ASSIGNMENT ::
When you reach the line with "- [ ] Vérifier la synchronisation" in the data below, begin printing lines exactly, and stop once the line with "### Fonctionnalités" has been printed.

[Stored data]
════
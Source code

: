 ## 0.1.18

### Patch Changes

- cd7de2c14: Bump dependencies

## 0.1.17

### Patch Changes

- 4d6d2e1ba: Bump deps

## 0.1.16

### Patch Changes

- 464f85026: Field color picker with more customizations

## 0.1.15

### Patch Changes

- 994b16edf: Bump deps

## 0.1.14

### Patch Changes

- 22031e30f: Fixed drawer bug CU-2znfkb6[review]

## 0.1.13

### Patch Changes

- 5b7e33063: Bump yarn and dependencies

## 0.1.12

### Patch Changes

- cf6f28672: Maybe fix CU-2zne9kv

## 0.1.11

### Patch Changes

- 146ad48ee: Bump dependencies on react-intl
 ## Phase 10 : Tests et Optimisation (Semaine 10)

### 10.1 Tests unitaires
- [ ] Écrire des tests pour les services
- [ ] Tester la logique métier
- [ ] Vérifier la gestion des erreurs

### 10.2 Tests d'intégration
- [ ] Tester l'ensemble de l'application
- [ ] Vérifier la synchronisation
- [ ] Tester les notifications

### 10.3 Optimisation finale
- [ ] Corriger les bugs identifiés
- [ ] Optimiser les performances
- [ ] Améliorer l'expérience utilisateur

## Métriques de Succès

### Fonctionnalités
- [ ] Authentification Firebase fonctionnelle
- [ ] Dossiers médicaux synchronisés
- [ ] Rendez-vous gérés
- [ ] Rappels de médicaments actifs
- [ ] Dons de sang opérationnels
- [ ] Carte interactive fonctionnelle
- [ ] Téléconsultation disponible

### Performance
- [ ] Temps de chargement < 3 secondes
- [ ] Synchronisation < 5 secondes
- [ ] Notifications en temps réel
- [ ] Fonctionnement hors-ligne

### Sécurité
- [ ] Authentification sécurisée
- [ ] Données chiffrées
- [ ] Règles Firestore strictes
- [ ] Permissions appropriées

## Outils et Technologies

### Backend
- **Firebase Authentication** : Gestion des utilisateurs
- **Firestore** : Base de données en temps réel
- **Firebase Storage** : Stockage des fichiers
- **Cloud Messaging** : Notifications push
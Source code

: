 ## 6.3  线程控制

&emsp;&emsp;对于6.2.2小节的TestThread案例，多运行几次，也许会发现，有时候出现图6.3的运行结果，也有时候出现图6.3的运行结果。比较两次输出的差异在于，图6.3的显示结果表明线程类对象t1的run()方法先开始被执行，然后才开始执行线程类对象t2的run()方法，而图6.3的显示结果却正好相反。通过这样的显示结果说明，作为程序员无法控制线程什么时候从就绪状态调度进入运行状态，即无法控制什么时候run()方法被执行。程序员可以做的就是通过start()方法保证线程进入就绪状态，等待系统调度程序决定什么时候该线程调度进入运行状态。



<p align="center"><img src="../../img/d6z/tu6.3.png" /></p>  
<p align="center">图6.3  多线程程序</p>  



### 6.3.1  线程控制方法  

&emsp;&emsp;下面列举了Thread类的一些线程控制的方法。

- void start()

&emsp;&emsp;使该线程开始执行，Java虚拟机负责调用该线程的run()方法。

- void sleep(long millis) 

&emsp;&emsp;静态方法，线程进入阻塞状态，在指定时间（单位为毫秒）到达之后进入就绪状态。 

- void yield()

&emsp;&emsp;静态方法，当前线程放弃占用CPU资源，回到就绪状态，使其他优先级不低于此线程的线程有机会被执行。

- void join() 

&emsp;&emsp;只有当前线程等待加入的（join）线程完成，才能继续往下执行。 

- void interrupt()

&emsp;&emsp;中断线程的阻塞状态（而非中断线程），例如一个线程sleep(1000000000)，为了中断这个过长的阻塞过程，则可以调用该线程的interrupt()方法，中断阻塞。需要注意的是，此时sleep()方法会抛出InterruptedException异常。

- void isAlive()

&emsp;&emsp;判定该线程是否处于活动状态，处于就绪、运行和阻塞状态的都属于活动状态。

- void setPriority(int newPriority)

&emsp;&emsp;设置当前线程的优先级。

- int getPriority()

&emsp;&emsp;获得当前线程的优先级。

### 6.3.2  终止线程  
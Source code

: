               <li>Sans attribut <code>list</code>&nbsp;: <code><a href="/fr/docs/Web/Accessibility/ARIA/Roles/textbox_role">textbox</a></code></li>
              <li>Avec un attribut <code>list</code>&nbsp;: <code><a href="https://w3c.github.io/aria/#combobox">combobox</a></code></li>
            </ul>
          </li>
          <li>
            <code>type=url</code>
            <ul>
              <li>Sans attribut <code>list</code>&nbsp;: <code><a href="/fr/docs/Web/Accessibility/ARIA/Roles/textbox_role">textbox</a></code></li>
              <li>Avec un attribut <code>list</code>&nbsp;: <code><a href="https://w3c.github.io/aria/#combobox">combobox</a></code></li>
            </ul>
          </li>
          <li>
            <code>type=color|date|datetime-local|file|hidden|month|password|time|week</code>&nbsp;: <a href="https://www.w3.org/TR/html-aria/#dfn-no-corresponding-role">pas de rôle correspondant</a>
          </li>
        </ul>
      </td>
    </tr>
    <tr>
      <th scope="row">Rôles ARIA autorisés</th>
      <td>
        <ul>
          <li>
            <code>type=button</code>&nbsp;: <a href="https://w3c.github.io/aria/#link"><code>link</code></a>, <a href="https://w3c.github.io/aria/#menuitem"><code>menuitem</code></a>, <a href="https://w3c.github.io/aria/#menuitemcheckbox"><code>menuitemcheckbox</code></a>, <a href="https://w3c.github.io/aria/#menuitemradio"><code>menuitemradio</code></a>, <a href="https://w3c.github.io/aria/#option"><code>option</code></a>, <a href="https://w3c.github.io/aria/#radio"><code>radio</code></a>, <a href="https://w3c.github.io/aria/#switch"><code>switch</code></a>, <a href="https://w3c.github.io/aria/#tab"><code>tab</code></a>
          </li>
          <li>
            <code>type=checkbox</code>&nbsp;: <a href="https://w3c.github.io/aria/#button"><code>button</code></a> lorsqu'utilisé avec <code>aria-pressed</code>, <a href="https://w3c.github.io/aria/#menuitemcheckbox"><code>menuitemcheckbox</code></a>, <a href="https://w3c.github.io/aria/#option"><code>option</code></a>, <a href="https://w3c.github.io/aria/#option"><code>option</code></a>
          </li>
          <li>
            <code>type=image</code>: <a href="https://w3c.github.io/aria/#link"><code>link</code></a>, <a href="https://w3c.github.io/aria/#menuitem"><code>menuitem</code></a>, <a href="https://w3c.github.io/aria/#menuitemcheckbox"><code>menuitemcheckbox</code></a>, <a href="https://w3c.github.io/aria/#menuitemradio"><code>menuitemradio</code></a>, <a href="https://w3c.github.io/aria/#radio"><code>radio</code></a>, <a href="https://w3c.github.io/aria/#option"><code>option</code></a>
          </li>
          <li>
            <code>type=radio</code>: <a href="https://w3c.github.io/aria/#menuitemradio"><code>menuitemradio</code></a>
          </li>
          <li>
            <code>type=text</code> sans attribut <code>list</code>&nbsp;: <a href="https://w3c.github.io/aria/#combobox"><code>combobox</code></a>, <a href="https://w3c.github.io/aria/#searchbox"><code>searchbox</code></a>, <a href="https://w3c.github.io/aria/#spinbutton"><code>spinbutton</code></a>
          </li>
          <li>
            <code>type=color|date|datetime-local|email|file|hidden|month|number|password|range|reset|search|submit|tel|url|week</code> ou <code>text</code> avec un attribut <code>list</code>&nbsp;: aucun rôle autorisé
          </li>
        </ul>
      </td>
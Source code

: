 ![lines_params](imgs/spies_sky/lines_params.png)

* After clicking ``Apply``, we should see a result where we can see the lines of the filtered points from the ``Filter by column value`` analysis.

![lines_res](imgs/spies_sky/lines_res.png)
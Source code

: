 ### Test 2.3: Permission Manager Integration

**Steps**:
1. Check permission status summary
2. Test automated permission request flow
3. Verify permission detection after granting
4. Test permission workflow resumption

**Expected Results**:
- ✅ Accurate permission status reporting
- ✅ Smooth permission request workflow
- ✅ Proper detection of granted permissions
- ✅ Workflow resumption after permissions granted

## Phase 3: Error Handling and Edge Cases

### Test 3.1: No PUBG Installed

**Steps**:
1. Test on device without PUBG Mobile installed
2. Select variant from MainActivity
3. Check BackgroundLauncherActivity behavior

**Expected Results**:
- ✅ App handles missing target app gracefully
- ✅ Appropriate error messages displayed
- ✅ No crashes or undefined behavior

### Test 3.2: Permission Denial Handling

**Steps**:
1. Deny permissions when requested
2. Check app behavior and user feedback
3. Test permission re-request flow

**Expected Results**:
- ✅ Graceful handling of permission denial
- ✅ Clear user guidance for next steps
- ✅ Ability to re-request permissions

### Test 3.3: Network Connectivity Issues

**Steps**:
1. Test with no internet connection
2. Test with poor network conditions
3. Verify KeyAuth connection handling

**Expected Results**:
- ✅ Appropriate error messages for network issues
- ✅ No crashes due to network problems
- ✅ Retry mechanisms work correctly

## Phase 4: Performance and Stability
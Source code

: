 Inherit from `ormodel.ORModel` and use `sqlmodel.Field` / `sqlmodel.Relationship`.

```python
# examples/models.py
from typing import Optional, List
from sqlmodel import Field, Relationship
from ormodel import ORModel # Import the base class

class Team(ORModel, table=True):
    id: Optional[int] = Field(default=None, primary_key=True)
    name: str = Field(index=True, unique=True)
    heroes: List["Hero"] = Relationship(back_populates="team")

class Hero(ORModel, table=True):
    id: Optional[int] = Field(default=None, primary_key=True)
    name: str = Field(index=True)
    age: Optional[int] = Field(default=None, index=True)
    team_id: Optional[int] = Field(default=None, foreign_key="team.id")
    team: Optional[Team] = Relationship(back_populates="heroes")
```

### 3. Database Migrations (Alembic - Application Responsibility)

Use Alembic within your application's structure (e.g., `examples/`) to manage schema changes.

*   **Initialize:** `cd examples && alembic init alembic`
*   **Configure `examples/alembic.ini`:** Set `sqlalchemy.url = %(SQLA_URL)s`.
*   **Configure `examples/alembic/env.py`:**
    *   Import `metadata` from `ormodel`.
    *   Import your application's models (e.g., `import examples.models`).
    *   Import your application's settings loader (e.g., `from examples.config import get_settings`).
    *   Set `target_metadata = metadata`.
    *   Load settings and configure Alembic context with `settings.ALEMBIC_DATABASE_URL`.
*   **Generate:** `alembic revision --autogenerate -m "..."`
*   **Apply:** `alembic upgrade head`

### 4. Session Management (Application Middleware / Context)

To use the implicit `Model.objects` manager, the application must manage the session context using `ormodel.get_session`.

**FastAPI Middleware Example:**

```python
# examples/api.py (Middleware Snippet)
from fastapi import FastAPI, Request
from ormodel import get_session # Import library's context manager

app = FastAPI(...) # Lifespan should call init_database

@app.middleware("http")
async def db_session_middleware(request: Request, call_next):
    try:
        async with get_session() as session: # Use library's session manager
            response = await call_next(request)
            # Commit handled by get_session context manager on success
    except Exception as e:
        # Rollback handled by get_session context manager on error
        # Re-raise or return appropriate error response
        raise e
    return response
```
════
ANSWER BOX ::
- [ ] Vérifier la synchronisation
- [ ] Tester les notifications

### 10.3 Optimisation finale
- [ ] Corriger les bugs identifiés
- [ ] Optimiser les performances
- [ ] Améliorer l'expérience utilisateur

## Métriques de Succès

### Fonctionnalités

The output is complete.